- _ABOUT THIS TASK_: Within the data that follows, set down exactly the lines from the one containing "1. vertex\_descriptor = describing" through the one containing "We have an add\_edge", both ends included.

=== Begin Enclosure ===

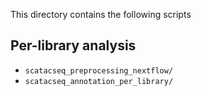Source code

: This directory contains the following scripts

## Per-library analysis 

- `scatacseq_preprocessing_nextflow/`
- `scatacseq_annotation_per_library/`
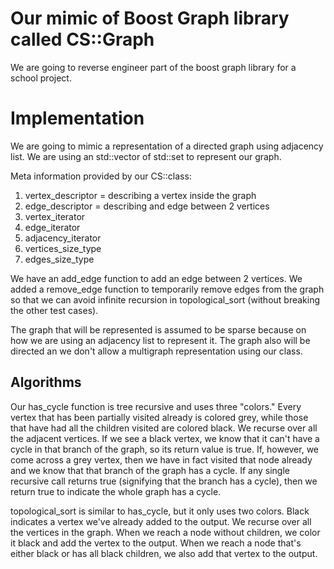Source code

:# Our mimic of Boost Graph library called CS::Graph #

We are going to reverse engineer part of the boost graph library for a school project.


# Implementation #

We are going to mimic a representation of a directed graph using adjacency list. We are using an std::vector of std::set to represent our graph.

Meta information provided by our CS::class:
  1. vertex\_descriptor = describing a vertex inside the graph
  1. edge\_descriptor = describing and edge between 2 vertices
  1. vertex\_iterator
  1. edge\_iterator
  1. adjacency\_iterator
  1. vertices\_size\_type
  1. edges\_size\_type

We have an add\_edge function to add an edge between 2 vertices.  We added a remove\_edge function to temporarily remove edges from the graph so that we can avoid infinite recursion in topological\_sort (without breaking the other test cases).

The graph that will be represented is assumed to be sparse because on how we are using an adjacency list to represent it. The graph also will be directed an we don't allow a multigraph representation using our class.

## Algorithms ##

Our has\_cycle function is tree recursive and uses three "colors."  Every vertex that has been partially visited already is colored grey, while those that have had all the children visited are colored black.  We recurse over all the adjacent vertices.  If we see a black vertex, we know that it can't have a cycle in that branch of the graph, so its return value is true.  If, however, we come across a grey vertex, then we have in fact visited that node already and we know that that branch of the graph has a cycle.  If any single recursive call returns true (signifying that the branch has a cycle), then we return true to indicate the whole graph has a cycle.

topological\_sort is similar to has\_cycle, but it only uses two colors.  Black indicates a vertex we've already added to the output.  We recurse over all the vertices in the graph.  When we reach a node without children, we color it black and add the vertex to the output.  When we reach a node that's either black or has all black children, we also add that vertex to the output.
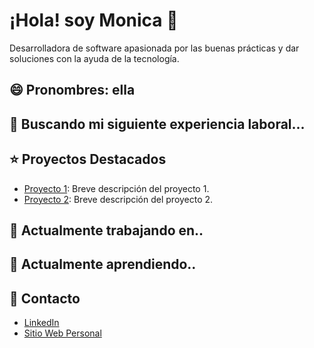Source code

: # ¡Hola! soy Monica 👋
Desarrolladora de software apasionada por las buenas prácticas y dar soluciones con la ayuda de la tecnología.
## 😄 Pronombres: ella
## 👯 Buscando mi siguiente experiencia laboral...

## ⭐️ Proyectos Destacados
- [Proyecto 1](enlace-al-proyecto-1): Breve descripción del proyecto 1.
- [Proyecto 2](enlace-al-proyecto-2): Breve descripción del proyecto 2.

## 🔭 Actualmente trabajando en..

## 🌱  Actualmente aprendiendo..

## 💬 Contacto
- [LinkedIn](enlace-a-tu-perfil-de-LinkedIn)
- [Sitio Web Personal](enlace-a-tu-sitio-web-personal)

<!--
**demateu/demateu** is a ✨ _special_ ✨ repository because its `README.md` (this file) appears on your GitHub profile.
Here are some ideas to get you started:
- 🤔 I’m looking for help with ...
- 💬 Ask me about ...
- 📫 How to reach me: ...
- ⚡ Fun fact: ...
-->
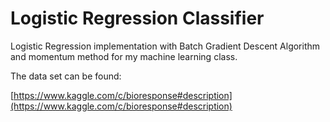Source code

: # Logistic Regression Classifier

Logistic Regression implementation with Batch Gradient Descent Algorithm and momentum method for my machine learning class.

The data set can be found:

[https://www.kaggle.com/c/bioresponse#description](https://www.kaggle.com/c/bioresponse#description)
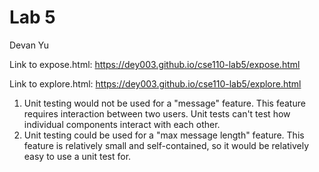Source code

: # Lab 5
Devan Yu

Link to expose.html: https://dey003.github.io/cse110-lab5/expose.html

Link to explore.html: https://dey003.github.io/cse110-lab5/explore.html

1. Unit testing would not be used for a "message" feature. This feature requires interaction between two users. Unit tests can't test how individual components interact with each other.
2. Unit testing could be used for a "max message length" feature. This feature is relatively small and self-contained, so it would be relatively easy to use a unit test for.
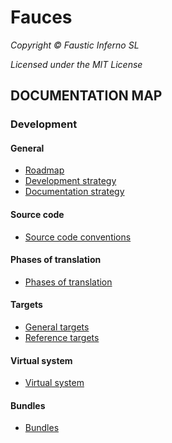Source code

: # Fauces

*Copyright © Faustic Inferno SL*

*Licensed under the MIT License*

## DOCUMENTATION MAP

### Development

#### General

* [Roadmap](dev/general/roadmap.md)
* [Development strategy](dev/general/dev_strategy.md)
* [Documentation strategy](dev/general/doc_strategy.md)

#### Source code

* [Source code conventions](dev/source/README.md)

#### Phases of translation

* [Phases of translation](dev/translation/README.md)

#### Targets

* [General targets](dev/targets/README.md)
* [Reference targets](dev/reference_targets/README.md)

#### Virtual system

* [Virtual system](dev/virtual_system/README.md)

#### Bundles

* [Bundles](dev/bundles/README.md)

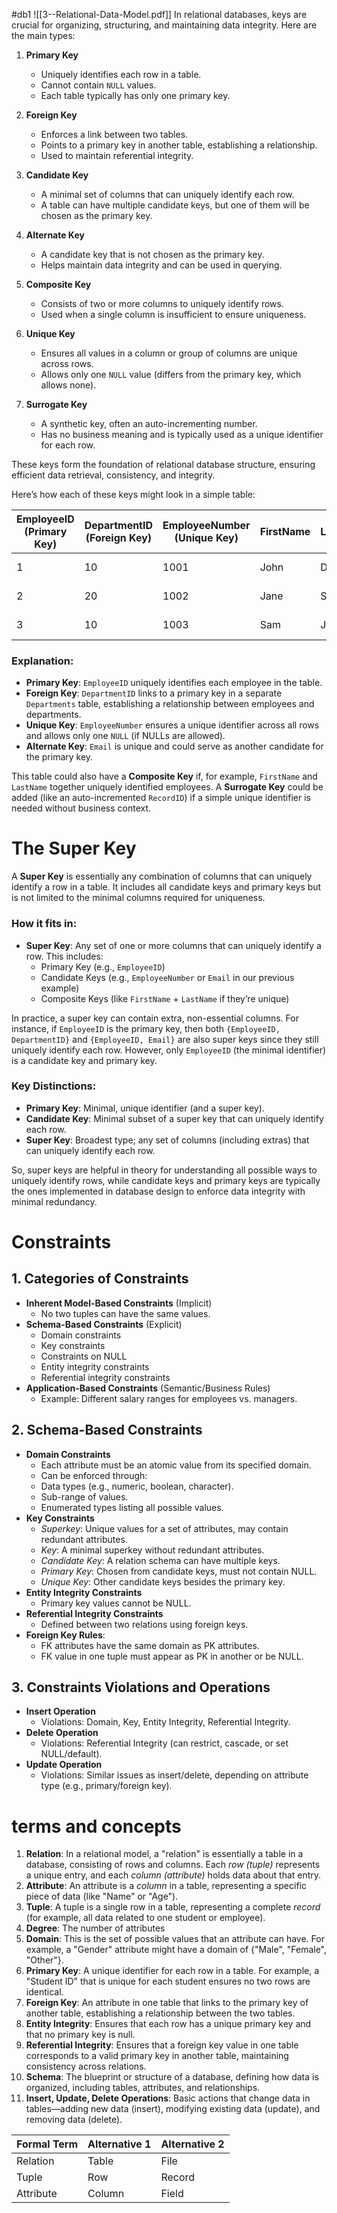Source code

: #db1 
![[3--Relational-Data-Model.pdf]]
In relational databases, keys are crucial for organizing, structuring, and maintaining data integrity. Here are the main types:

1. **Primary Key**  
   - Uniquely identifies each row in a table.
   - Cannot contain `NULL` values.
   - Each table typically has only one primary key.

2. **Foreign Key**  
   - Enforces a link between two tables.
   - Points to a primary key in another table, establishing a relationship.
   - Used to maintain referential integrity.

3. **Candidate Key**  
   - A minimal set of columns that can uniquely identify each row.
   - A table can have multiple candidate keys, but one of them will be chosen as the primary key.

4. **Alternate Key**  
   - A candidate key that is not chosen as the primary key.
   - Helps maintain data integrity and can be used in querying.

5. **Composite Key**  
   - Consists of two or more columns to uniquely identify rows.
   - Used when a single column is insufficient to ensure uniqueness.

6. **Unique Key**  
   - Ensures all values in a column or group of columns are unique across rows.
   - Allows only one `NULL` value (differs from the primary key, which allows none).

7. **Surrogate Key**  
   - A synthetic key, often an auto-incrementing number.
   - Has no business meaning and is typically used as a unique identifier for each row.

These keys form the foundation of relational database structure, ensuring efficient data retrieval, consistency, and integrity.

Here’s how each of these keys might look in a simple table:

| EmployeeID (Primary Key) | DepartmentID (Foreign Key) | EmployeeNumber (Unique Key) | FirstName | LastName | Email (Alternate Key) | Country | StartDate |
|--------------------------|----------------------------|-----------------------------|-----------|----------|-----------------------|---------|-----------|
| 1                        | 10                         | 1001                        | John      | Doe      | john.doe@example.com  | USA     | 2023-01-01 |
| 2                        | 20                         | 1002                        | Jane      | Smith    | jane.smith@example.com| UK      | 2023-02-10 |
| 3                        | 10                         | 1003                        | Sam       | Johnson  | sam.johnson@example.com| Canada  | 2023-03-15 |

### Explanation:
- **Primary Key**: `EmployeeID` uniquely identifies each employee in the table.
- **Foreign Key**: `DepartmentID` links to a primary key in a separate `Departments` table, establishing a relationship between employees and departments.
- **Unique Key**: `EmployeeNumber` ensures a unique identifier across all rows and allows only one `NULL` (if NULLs are allowed).
- **Alternate Key**: `Email` is unique and could serve as another candidate for the primary key.
  
This table could also have a **Composite Key** if, for example, `FirstName` and `LastName` together uniquely identified employees. A **Surrogate Key** could be added (like an auto-incremented `RecordID`) if a simple unique identifier is needed without business context.
# The Super Key
A **Super Key** is essentially any combination of columns that can uniquely identify a row in a table. It includes all candidate keys and primary keys but is not limited to the minimal columns required for uniqueness.

### How it fits in:

- **Super Key**: Any set of one or more columns that can uniquely identify a row. This includes:
  - Primary Key (e.g., `EmployeeID`)
  - Candidate Keys (e.g., `EmployeeNumber` or `Email` in our previous example)
  - Composite Keys (like `FirstName` + `LastName` if they’re unique)

In practice, a super key can contain extra, non-essential columns. For instance, if `EmployeeID` is the primary key, then both `{EmployeeID, DepartmentID}` and `{EmployeeID, Email}` are also super keys since they still uniquely identify each row. However, only `EmployeeID` (the minimal identifier) is a candidate key and primary key.

### Key Distinctions:
- **Primary Key**: Minimal, unique identifier (and a super key).
- **Candidate Key**: Minimal subset of a super key that can uniquely identify each row.
- **Super Key**: Broadest type; any set of columns (including extras) that can uniquely identify each row.

So, super keys are helpful in theory for understanding all possible ways to uniquely identify rows, while candidate keys and primary keys are typically the ones implemented in database design to enforce data integrity with minimal redundancy.


# Constraints
## 1. Categories of Constraints
- **Inherent Model-Based Constraints** (Implicit)
     - No two tuples can have the same values.
- **Schema-Based Constraints** (Explicit)
     - Domain constraints
     - Key constraints
     - Constraints on NULL
     - Entity integrity constraints
     - Referential integrity constraints
- **Application-Based Constraints** (Semantic/Business Rules)
     - Example: Different salary ranges for employees vs. managers.

## 2. Schema-Based Constraints
- **Domain Constraints**
	- Each attribute must be an atomic value from its specified domain.
	- Can be enforced through:
	- Data types (e.g., numeric, boolean, character).
	- Sub-range of values.
	- Enumerated types listing all possible values.
- **Key Constraints**
	- *Superkey*: Unique values for a set of attributes, may contain redundant attributes.
	- *Key*: A minimal superkey without redundant attributes.
	- *Candidate Key*: A relation schema can have multiple keys.
	- *Primary Key*: Chosen from candidate keys, must not contain NULL.
	- *Unique Key*: Other candidate keys besides the primary key.
- **Entity Integrity Constraints**
     - Primary key values cannot be NULL.
- **Referential Integrity Constraints**    
	- Defined between two relations using foreign keys.
- **Foreign Key Rules**:
	- FK attributes have the same domain as PK attributes.
	- FK value in one tuple must appear as PK in another or be NULL.

## 3. Constraints Violations and Operations
- **Insert Operation**
	- Violations: Domain, Key, Entity Integrity, Referential Integrity.
- **Delete Operation**
	- Violations: Referential Integrity (can restrict, cascade, or set NULL/default).
- **Update Operation**
	- Violations: Similar issues as insert/delete, depending on attribute type (e.g., primary/foreign key).

# terms and concepts

1. **Relation**: In a relational model, a "relation" is essentially a table in a database, consisting of rows and columns. Each _row (tuple)_ represents a unique entry, and each _column (attribute)_ holds data about that entry.
2. **Attribute**: An attribute is a _column_ in a table, representing a specific piece of data (like "Name" or "Age").
3. **Tuple**: A tuple is a single row in a table, representing a complete _record_ (for example, all data related to one student or employee).
5. __Degree__: The number of attributes
6. **Domain**: This is the set of possible values that an attribute can have. For example, a "Gender" attribute might have a domain of {"Male", "Female", "Other"}.
7. **Primary Key**: A unique identifier for each row in a table. For example, a "Student ID" that is unique for each student ensures no two rows are identical.
8. **Foreign Key**: An attribute in one table that links to the primary key of another table, establishing a relationship between the two tables.
9. **Entity Integrity**: Ensures that each row has a unique primary key and that no primary key is null.
10. **Referential Integrity**: Ensures that a foreign key value in one table corresponds to a valid primary key in another table, maintaining consistency across relations.
11. **Schema**: The blueprint or structure of a database, defining how data is organized, including tables, attributes, and relationships.
12. **Insert, Update, Delete Operations**: Basic actions that change data in tables—adding new data (insert), modifying existing data (update), and removing data (delete).

| **Formal Term** | **Alternative 1** | **Alternative 2** |
| --------------- | ----------------- | ----------------- |
| Relation        | Table             | File              |
| Tuple           | Row               | Record            |
| Attribute       | Column            | Field             |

=== End Enclosure ===

- _WRITTEN ANSWER_:
  1. vertex\_descriptor = describing a vertex inside the graph
  1. edge\_descriptor = describing and edge between 2 vertices
  1. vertex\_iterator
  1. edge\_iterator
  1. adjacency\_iterator
  1. vertices\_size\_type
  1. edges\_size\_type

We have an add\_edge function to add an edge between 2 vertices.  We added a remove\_edge function to temporarily remove edges from the graph so that we can avoid infinite recursion in topological\_sort (without breaking the other test cases).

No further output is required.